Bulan purnama sudah lewat. Masih ditunggu beberapa lama munculnya bulan yang sudah mulai memipih di langit timur. Langit dipenuhi bintang-bintang. Jadi, sudah satu bulan lebih Jaka Wulung tinggal di pondok Resi Jaya Pakuan di puncak Gunung Sepuh. Dengan ramuan tetumbuhan yang tidak dia ketahui, yang selalu diberikan sang Resi setiap pagi dan malam, Jaka Wulung kini benar-benar pulih seperti sediakala. Racun maut dari ujung keris kusam Ki Wira alias Ki Cambuk Maut, sudah tak ada lagi bekasnya. Luka-lukanya pun sudah lama kering dan nyaris tidak menyisakan apa-apa di permukaan kulit tubuhnya.
Dengan rambut yang makin panjang, berkibar ditiup angin, Jaka Wulung sudah menjelma menjadi seorang pemuda.
Pemuda dengan kesaktian yang sulit dicari tatarannya.
Sebulan lebih itu pula, dia terus mematangkan kesaktiannya baik kecepatan, kekuatan, maupun daya tahan tubuhnya melalui ilmu gulung maung, warisan ilmu Prabu Siliwangi yang diturunkan lewat tangan Resi Darmakusumah, dan kini melalui guru Resi Darmakusumah sendiri, yang tentu saja tataran ilmunya tidak bisa lagi diukur oleh manusia biasa.
Demikianlah, tidak berapa lama kemudian, Jaka Wulung sudah bersimbah keringat memainkan puluhan, atau bahkan ratusan jurus tingkat tinggi. Ilmu gulung maung-nya menjadi lebih kaya setelah ditambah dengan jurus-jurus sakti yang dikembangkan sendiri oleh Resi Jaya Pakuan. Bahkan, kadang dipadukan dengan jurus-jurus gagak rimang yang dia serap beberapa waktu lalu dari murid-murid Ki Jayeng Segara.
“WULUNG,” kata Resi Jaya Pakuan. “Kau sudah menguasai ilmu yang kuberikan. Setidaknya, dalam hal tata gerak.
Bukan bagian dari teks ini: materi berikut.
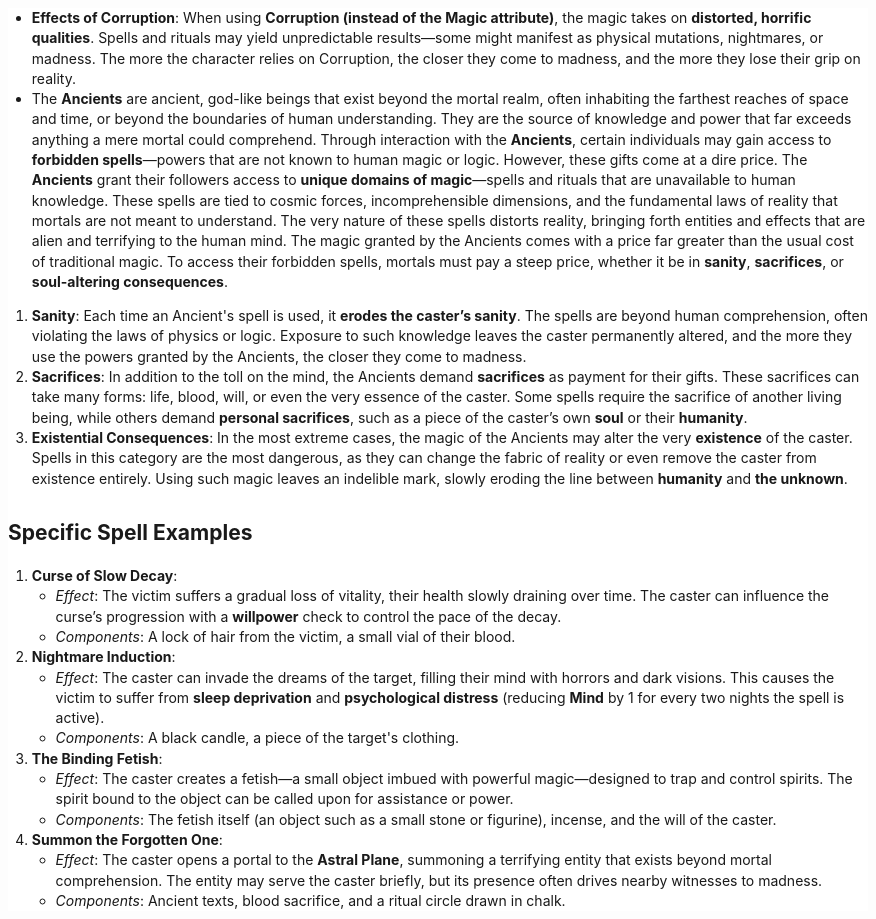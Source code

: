 - **Effects of Corruption**: When using **Corruption (instead of the Magic attribute)**, the magic takes on **distorted, horrific qualities**. Spells and rituals may yield unpredictable results—some might manifest as physical mutations, nightmares, or madness. The more the character relies on Corruption, the closer they come to madness, and the more they lose their grip on reality.
- The **Ancients** are ancient, god-like beings that exist beyond the mortal realm, often inhabiting the farthest reaches of space and time, or beyond the boundaries of human understanding. They are the source of knowledge and power that far exceeds anything a mere mortal could comprehend. Through interaction with the **Ancients**, certain individuals may gain access to **forbidden spells**—powers that are not known to human magic or logic. However, these gifts come at a dire price. The **Ancients** grant their followers access to **unique domains of magic**—spells and rituals that are unavailable to human knowledge. These spells are tied to cosmic forces, incomprehensible dimensions, and the fundamental laws of reality that mortals are not meant to understand. The very nature of these spells distorts reality, bringing forth entities and effects that are alien and terrifying to the human mind. The magic granted by the Ancients comes with a price far greater than the usual cost of traditional magic. To access their forbidden spells, mortals must pay a steep price, whether it be in **sanity**, **sacrifices**, or **soul-altering consequences**.

1. **Sanity**:
   Each time an Ancient's spell is used, it **erodes the caster’s sanity**. The spells are beyond human comprehension, often violating the laws of physics or logic. Exposure to such knowledge leaves the caster permanently altered, and the more they use the powers granted by the Ancients, the closer they come to madness.
2. **Sacrifices**:
   In addition to the toll on the mind, the Ancients demand **sacrifices** as payment for their gifts. These sacrifices can take many forms: life, blood, will, or even the very essence of the caster. Some spells require the sacrifice of another living being, while others demand **personal sacrifices**, such as a piece of the caster’s own **soul** or their **humanity**.
3. **Existential Consequences**:
   In the most extreme cases, the magic of the Ancients may alter the very **existence** of the caster. Spells in this category are the most dangerous, as they can change the fabric of reality or even remove the caster from existence entirely. Using such magic leaves an indelible mark, slowly eroding the line between **humanity** and **the unknown**.

## **Specific Spell Examples**

1. **Curse of Slow Decay**:
   - _Effect_: The victim suffers a gradual loss of vitality, their health slowly draining over time. The caster can influence the curse’s progression with a **willpower** check to control the pace of the decay.
   - _Components_: A lock of hair from the victim, a small vial of their blood.
2. **Nightmare Induction**:
   - _Effect_: The caster can invade the dreams of the target, filling their mind with horrors and dark visions. This causes the victim to suffer from **sleep deprivation** and **psychological distress** (reducing **Mind** by 1 for every two nights the spell is active).
   - _Components_: A black candle, a piece of the target's clothing.
3. **The Binding Fetish**:
   - _Effect_: The caster creates a fetish—a small object imbued with powerful magic—designed to trap and control spirits. The spirit bound to the object can be called upon for assistance or power.
   - _Components_: The fetish itself (an object such as a small stone or figurine), incense, and the will of the caster.
4. **Summon the Forgotten One**:
   - _Effect_: The caster opens a portal to the **Astral Plane**, summoning a terrifying entity that exists beyond mortal comprehension. The entity may serve the caster briefly, but its presence often drives nearby witnesses to madness.
   - _Components_: Ancient texts, blood sacrifice, and a ritual circle drawn in chalk.
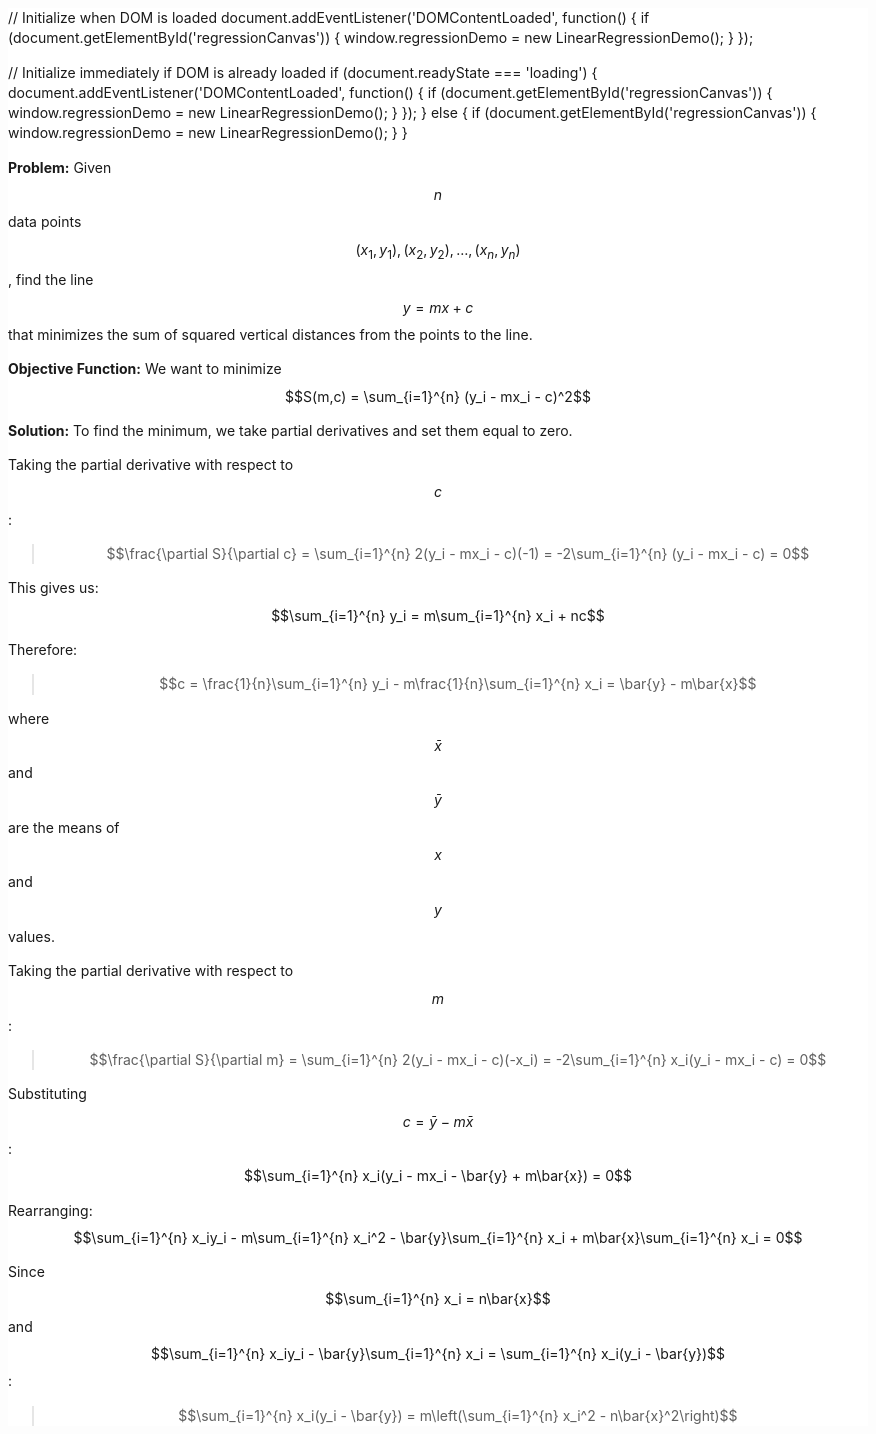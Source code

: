 // Initialize when DOM is loaded
document.addEventListener('DOMContentLoaded', function() {
    if (document.getElementById('regressionCanvas')) {
        window.regressionDemo = new LinearRegressionDemo();
    }
});

// Initialize immediately if DOM is already loaded
if (document.readyState === 'loading') {
    document.addEventListener('DOMContentLoaded', function() {
        if (document.getElementById('regressionCanvas')) {
            window.regressionDemo = new LinearRegressionDemo();
        }
    });
} else {
    if (document.getElementById('regressionCanvas')) {
        window.regressionDemo = new LinearRegressionDemo();
    }
}
</script>

**Problem:** Given $$n$$ data points $$(x_1, y_1), (x_2, y_2), \ldots, (x_n, y_n)$$, find the line $$y = mx + c$$ that minimizes the sum of squared vertical distances from the points to the line.

**Objective Function:** We want to minimize
$$S(m,c) = \sum_{i=1}^{n} (y_i - mx_i - c)^2$$

**Solution:** To find the minimum, we take partial derivatives and set them equal to zero.

Taking the partial derivative with respect to $$c$$:
> $$\frac{\partial S}{\partial c} = \sum_{i=1}^{n} 2(y_i - mx_i - c)(-1) = -2\sum_{i=1}^{n} (y_i - mx_i - c) = 0$$

This gives us:
$$\sum_{i=1}^{n} y_i = m\sum_{i=1}^{n} x_i + nc$$

Therefore:

> $$c = \frac{1}{n}\sum_{i=1}^{n} y_i - m\frac{1}{n}\sum_{i=1}^{n} x_i = \bar{y} - m\bar{x}$$

where $$\bar{x}$$ and $$\bar{y}$$ are the means of $$x$$ and $$y$$ values.

Taking the partial derivative with respect to $$m$$:

> $$\frac{\partial S}{\partial m} = \sum_{i=1}^{n} 2(y_i - mx_i - c)(-x_i) = -2\sum_{i=1}^{n} x_i(y_i - mx_i - c) = 0$$

Substituting $$c = \bar{y} - m\bar{x}$$:
$$\sum_{i=1}^{n} x_i(y_i - mx_i - \bar{y} + m\bar{x}) = 0$$

Rearranging:
$$\sum_{i=1}^{n} x_iy_i - m\sum_{i=1}^{n} x_i^2 - \bar{y}\sum_{i=1}^{n} x_i + m\bar{x}\sum_{i=1}^{n} x_i = 0$$

Since $$\sum_{i=1}^{n} x_i = n\bar{x}$$ and $$\sum_{i=1}^{n} x_iy_i - \bar{y}\sum_{i=1}^{n} x_i = \sum_{i=1}^{n} x_i(y_i - \bar{y})$$:

> $$\sum_{i=1}^{n} x_i(y_i - \bar{y}) = m\left(\sum_{i=1}^{n} x_i^2 - n\bar{x}^2\right)$$

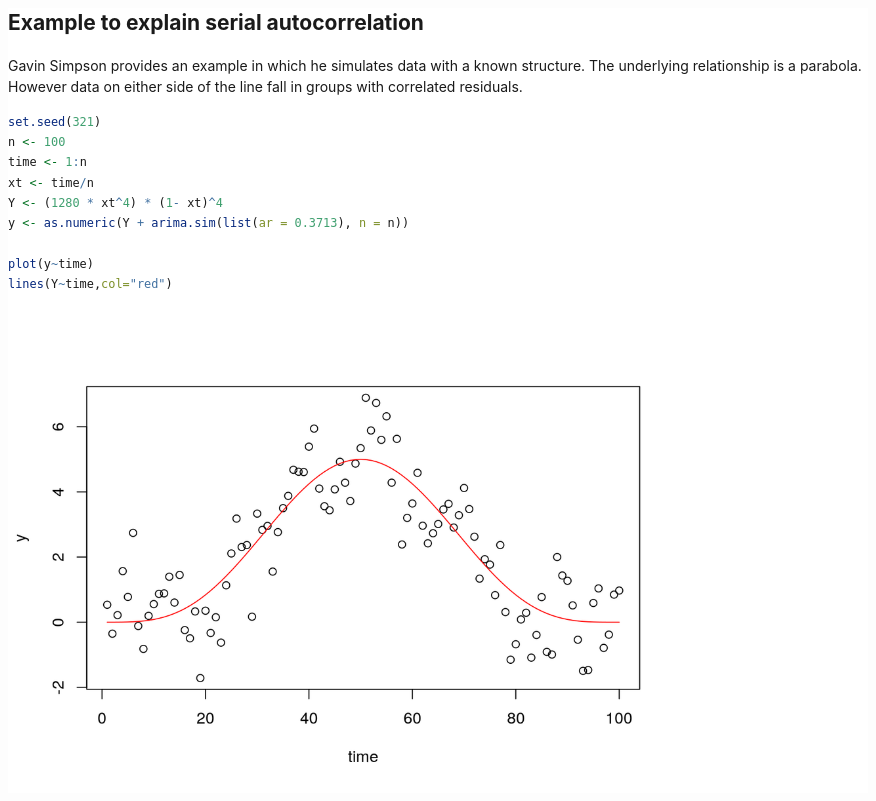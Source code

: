 ## Example to explain serial autocorrelation

Gavin Simpson provides an example in which he simulates data with a known structure. The underlying relationship is a parabola. However data on either side of the line fall in groups with correlated residuals.


```r
set.seed(321)
n <- 100
time <- 1:n
xt <- time/n
Y <- (1280 * xt^4) * (1- xt)^4
y <- as.numeric(Y + arima.sim(list(ar = 0.3713), n = n))

plot(y~time)
lines(Y~time,col="red")
```

<img src="040_time_series_files/figure-html/unnamed-chunk-7-1.png" width="672" />

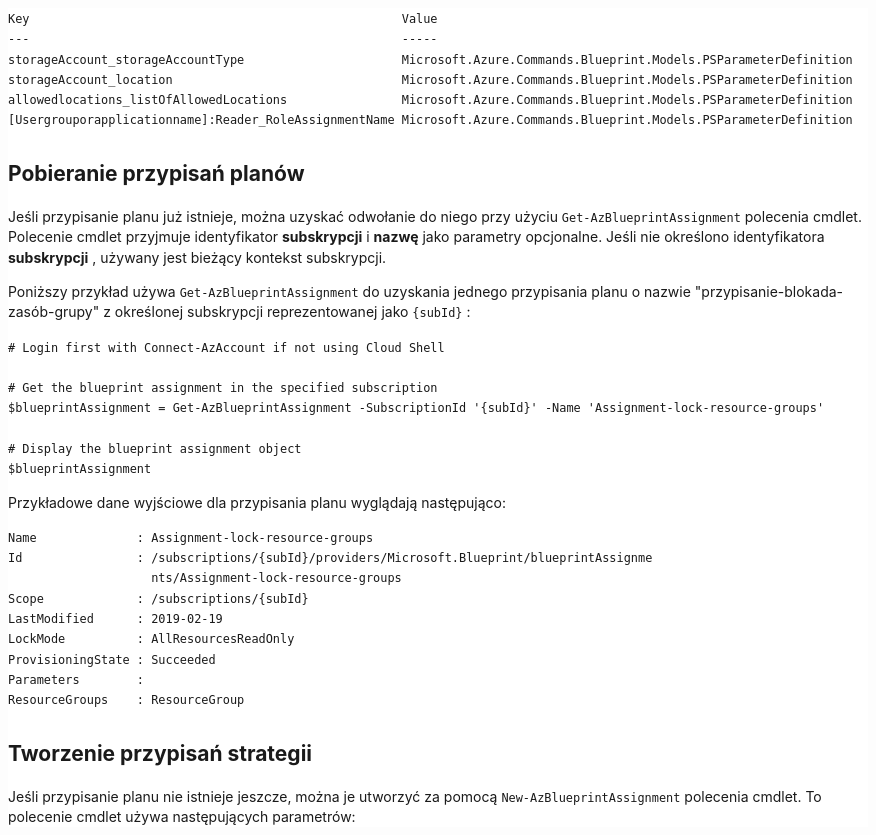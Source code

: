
 ```output
Key                                                    Value
---                                                    -----
storageAccount_storageAccountType                      Microsoft.Azure.Commands.Blueprint.Models.PSParameterDefinition
storageAccount_location                                Microsoft.Azure.Commands.Blueprint.Models.PSParameterDefinition
allowedlocations_listOfAllowedLocations                Microsoft.Azure.Commands.Blueprint.Models.PSParameterDefinition
[Usergrouporapplicationname]:Reader_RoleAssignmentName Microsoft.Azure.Commands.Blueprint.Models.PSParameterDefinition
```

## <a name="get-blueprint-assignments"></a>Pobieranie przypisań planów

Jeśli przypisanie planu już istnieje, można uzyskać odwołanie do niego przy użyciu `Get-AzBlueprintAssignment` polecenia cmdlet. Polecenie cmdlet przyjmuje identyfikator **subskrypcji** i **nazwę** jako parametry opcjonalne. Jeśli nie określono identyfikatora **subskrypcji** , używany jest bieżący kontekst subskrypcji.

Poniższy przykład używa `Get-AzBlueprintAssignment` do uzyskania jednego przypisania planu o nazwie "przypisanie-blokada-zasób-grupy" z określonej subskrypcji reprezentowanej jako `{subId}` :

```azurepowershell-interactive
# Login first with Connect-AzAccount if not using Cloud Shell

# Get the blueprint assignment in the specified subscription
$blueprintAssignment = Get-AzBlueprintAssignment -SubscriptionId '{subId}' -Name 'Assignment-lock-resource-groups'

# Display the blueprint assignment object
$blueprintAssignment
```

Przykładowe dane wyjściowe dla przypisania planu wyglądają następująco:

```output
Name              : Assignment-lock-resource-groups
Id                : /subscriptions/{subId}/providers/Microsoft.Blueprint/blueprintAssignme
                    nts/Assignment-lock-resource-groups
Scope             : /subscriptions/{subId}
LastModified      : 2019-02-19
LockMode          : AllResourcesReadOnly
ProvisioningState : Succeeded
Parameters        :
ResourceGroups    : ResourceGroup
```

## <a name="create-blueprint-assignments"></a>Tworzenie przypisań strategii

Jeśli przypisanie planu nie istnieje jeszcze, można je utworzyć za pomocą `New-AzBlueprintAssignment` polecenia cmdlet. To polecenie cmdlet używa następujących parametrów:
Untuk mencapai tataran yang lebih lanjut, terutama mencapai taraf paduan gerak dan batin, kau tinggal mengembangkannya sendiri, melalui latihan dan pengalaman yang terus-menerus.”
“Ya, Eyang Resi.”
Senyap. Hanya terdengar gesekan dedaunan di luar pondok.
Jaka Wulung mendongak. Resi Jaya Pakuan memandang Jaka Wulung seakan-akan sedang mempertimbangkan suatu keputusan yang sangat berat.
“Apakah Eyang meminta saya segera turun gunung?”
Resi Jaya Pakuan menarik napas dalam. “Ke mana tujuanmu?”
Kali ini, Jaka Wulung terdiam beberapa saat. “Saya akan mencoba mencari orangtua saya.” Tapi, terasa nada keraguan dalam suaranya.
“Hanya itu?”
“Eeeh ... saya juga akan coba mencari ... Wulan.”
Resi Jaya Pakuan tersenyum di balik kumis dan janggutnya yang putih.